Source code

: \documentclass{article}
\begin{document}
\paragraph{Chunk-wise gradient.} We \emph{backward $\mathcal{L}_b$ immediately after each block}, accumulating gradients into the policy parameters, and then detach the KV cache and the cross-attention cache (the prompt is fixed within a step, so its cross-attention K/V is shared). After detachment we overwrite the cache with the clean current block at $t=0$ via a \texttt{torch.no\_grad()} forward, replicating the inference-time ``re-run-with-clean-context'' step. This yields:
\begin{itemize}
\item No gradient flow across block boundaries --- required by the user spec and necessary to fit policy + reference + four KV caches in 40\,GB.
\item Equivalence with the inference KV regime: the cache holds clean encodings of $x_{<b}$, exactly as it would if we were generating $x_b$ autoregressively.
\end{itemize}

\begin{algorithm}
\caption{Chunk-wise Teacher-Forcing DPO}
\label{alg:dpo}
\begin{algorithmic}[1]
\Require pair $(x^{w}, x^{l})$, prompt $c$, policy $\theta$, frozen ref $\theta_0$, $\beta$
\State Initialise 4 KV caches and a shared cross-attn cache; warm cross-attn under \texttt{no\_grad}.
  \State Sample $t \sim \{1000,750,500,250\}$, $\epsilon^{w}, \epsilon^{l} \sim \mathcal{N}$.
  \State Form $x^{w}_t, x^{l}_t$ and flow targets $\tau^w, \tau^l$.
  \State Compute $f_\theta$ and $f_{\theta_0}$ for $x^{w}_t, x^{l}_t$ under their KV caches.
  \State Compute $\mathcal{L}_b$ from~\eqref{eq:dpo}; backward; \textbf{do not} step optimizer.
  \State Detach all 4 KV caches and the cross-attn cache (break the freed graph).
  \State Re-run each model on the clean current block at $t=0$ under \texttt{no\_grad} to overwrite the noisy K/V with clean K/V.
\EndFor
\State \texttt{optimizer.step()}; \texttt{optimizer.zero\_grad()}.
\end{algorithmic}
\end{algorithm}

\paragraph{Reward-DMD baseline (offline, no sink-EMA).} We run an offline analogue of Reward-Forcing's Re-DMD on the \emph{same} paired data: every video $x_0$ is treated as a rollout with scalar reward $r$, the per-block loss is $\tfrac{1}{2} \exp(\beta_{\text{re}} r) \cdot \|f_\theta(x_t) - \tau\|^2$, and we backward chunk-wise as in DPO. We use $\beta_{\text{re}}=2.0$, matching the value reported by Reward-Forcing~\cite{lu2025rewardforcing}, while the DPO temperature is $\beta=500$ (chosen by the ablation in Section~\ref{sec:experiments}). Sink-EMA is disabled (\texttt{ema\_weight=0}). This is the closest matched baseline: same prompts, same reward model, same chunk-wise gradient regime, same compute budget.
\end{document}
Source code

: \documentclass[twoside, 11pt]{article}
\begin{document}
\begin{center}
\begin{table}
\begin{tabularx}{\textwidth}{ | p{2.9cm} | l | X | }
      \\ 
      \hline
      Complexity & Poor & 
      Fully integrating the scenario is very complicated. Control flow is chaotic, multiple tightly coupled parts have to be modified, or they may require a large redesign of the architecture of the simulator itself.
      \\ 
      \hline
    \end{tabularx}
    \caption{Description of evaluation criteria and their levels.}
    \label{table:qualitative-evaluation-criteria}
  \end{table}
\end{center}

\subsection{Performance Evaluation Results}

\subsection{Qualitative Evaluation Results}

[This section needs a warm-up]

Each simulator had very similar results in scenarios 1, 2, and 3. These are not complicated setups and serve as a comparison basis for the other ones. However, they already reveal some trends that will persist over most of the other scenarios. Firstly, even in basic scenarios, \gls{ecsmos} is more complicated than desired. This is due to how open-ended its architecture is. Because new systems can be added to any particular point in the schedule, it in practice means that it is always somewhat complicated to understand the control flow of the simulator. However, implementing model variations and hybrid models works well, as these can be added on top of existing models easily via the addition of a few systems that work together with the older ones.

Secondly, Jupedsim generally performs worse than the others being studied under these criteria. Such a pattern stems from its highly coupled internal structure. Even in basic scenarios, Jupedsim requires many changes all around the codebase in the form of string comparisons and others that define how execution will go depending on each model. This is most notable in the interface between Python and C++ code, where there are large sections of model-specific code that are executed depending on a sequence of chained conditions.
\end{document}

→ **WHAT NEEDS TO BE DONE**
Please copy all of the data above exactly.

→ **RESULT OF THIS TASK**
Source code

: \documentclass{article}
\begin{document}
\paragraph{Chunk-wise gradient.} We \emph{backward $\mathcal{L}_b$ immediately after each block}, accumulating gradients into the policy parameters, and then detach the KV cache and the cross-attention cache (the prompt is fixed within a step, so its cross-attention K/V is shared). After detachment we overwrite the cache with the clean current block at $t=0$ via a \texttt{torch.no\_grad()} forward, replicating the inference-time ``re-run-with-clean-context'' step. This yields:
\begin{itemize}
\item No gradient flow across block boundaries --- required by the user spec and necessary to fit policy + reference + four KV caches in 40\,GB.
\item Equivalence with the inference KV regime: the cache holds clean encodings of $x_{<b}$, exactly as it would if we were generating $x_b$ autoregressively.
\end{itemize}

\begin{algorithm}
\caption{Chunk-wise Teacher-Forcing DPO}
\label{alg:dpo}
\begin{algorithmic}[1]
\Require pair $(x^{w}, x^{l})$, prompt $c$, policy $\theta$, frozen ref $\theta_0$, $\beta$
\State Initialise 4 KV caches and a shared cross-attn cache; warm cross-attn under \texttt{no\_grad}.
  \State Sample $t \sim \{1000,750,500,250\}$, $\epsilon^{w}, \epsilon^{l} \sim \mathcal{N}$.
  \State Form $x^{w}_t, x^{l}_t$ and flow targets $\tau^w, \tau^l$.
  \State Compute $f_\theta$ and $f_{\theta_0}$ for $x^{w}_t, x^{l}_t$ under their KV caches.
  \State Compute $\mathcal{L}_b$ from~\eqref{eq:dpo}; backward; \textbf{do not} step optimizer.
  \State Detach all 4 KV caches and the cross-attn cache (break the freed graph).
  \State Re-run each model on the clean current block at $t=0$ under \texttt{no\_grad} to overwrite the noisy K/V with clean K/V.
\EndFor
\State \texttt{optimizer.step()}; \texttt{optimizer.zero\_grad()}.
\end{algorithmic}
\end{algorithm}

\paragraph{Reward-DMD baseline (offline, no sink-EMA).} We run an offline analogue of Reward-Forcing's Re-DMD on the \emph{same} paired data: every video $x_0$ is treated as a rollout with scalar reward $r$, the per-block loss is $\tfrac{1}{2} \exp(\beta_{\text{re}} r) \cdot \|f_\theta(x_t) - \tau\|^2$, and we backward chunk-wise as in DPO. We use $\beta_{\text{re}}=2.0$, matching the value reported by Reward-Forcing~\cite{lu2025rewardforcing}, while the DPO temperature is $\beta=500$ (chosen by the ablation in Section~\ref{sec:experiments}). Sink-EMA is disabled (\texttt{ema\_weight=0}). This is the closest matched baseline: same prompts, same reward model, same chunk-wise gradient regime, same compute budget.
\end{document}
Source code

: \documentclass[twoside, 11pt]{article}
\begin{document}
\begin{center}
\begin{table}
\begin{tabularx}{\textwidth}{ | p{2.9cm} | l | X | }
      \\ 
      \hline
      Complexity & Poor & 
      Fully integrating the scenario is very complicated. Control flow is chaotic, multiple tightly coupled parts have to be modified, or they may require a large redesign of the architecture of the simulator itself.
      \\ 
      \hline
    \end{tabularx}
    \caption{Description of evaluation criteria and their levels.}
    \label{table:qualitative-evaluation-criteria}
  \end{table}
\end{center}

\subsection{Performance Evaluation Results}

\subsection{Qualitative Evaluation Results}

[This section needs a warm-up]

Each simulator had very similar results in scenarios 1, 2, and 3. These are not complicated setups and serve as a comparison basis for the other ones. However, they already reveal some trends that will persist over most of the other scenarios. Firstly, even in basic scenarios, \gls{ecsmos} is more complicated than desired. This is due to how open-ended its architecture is. Because new systems can be added to any particular point in the schedule, it in practice means that it is always somewhat complicated to understand the control flow of the simulator. However, implementing model variations and hybrid models works well, as these can be added on top of existing models easily via the addition of a few systems that work together with the older ones.

Secondly, Jupedsim generally performs worse than the others being studied under these criteria. Such a pattern stems from its highly coupled internal structure. Even in basic scenarios, Jupedsim requires many changes all around the codebase in the form of string comparisons and others that define how execution will go depending on each model. This is most notable in the interface between Python and C++ code, where there are large sections of model-specific code that are executed depending on a sequence of chained conditions.
\end{document}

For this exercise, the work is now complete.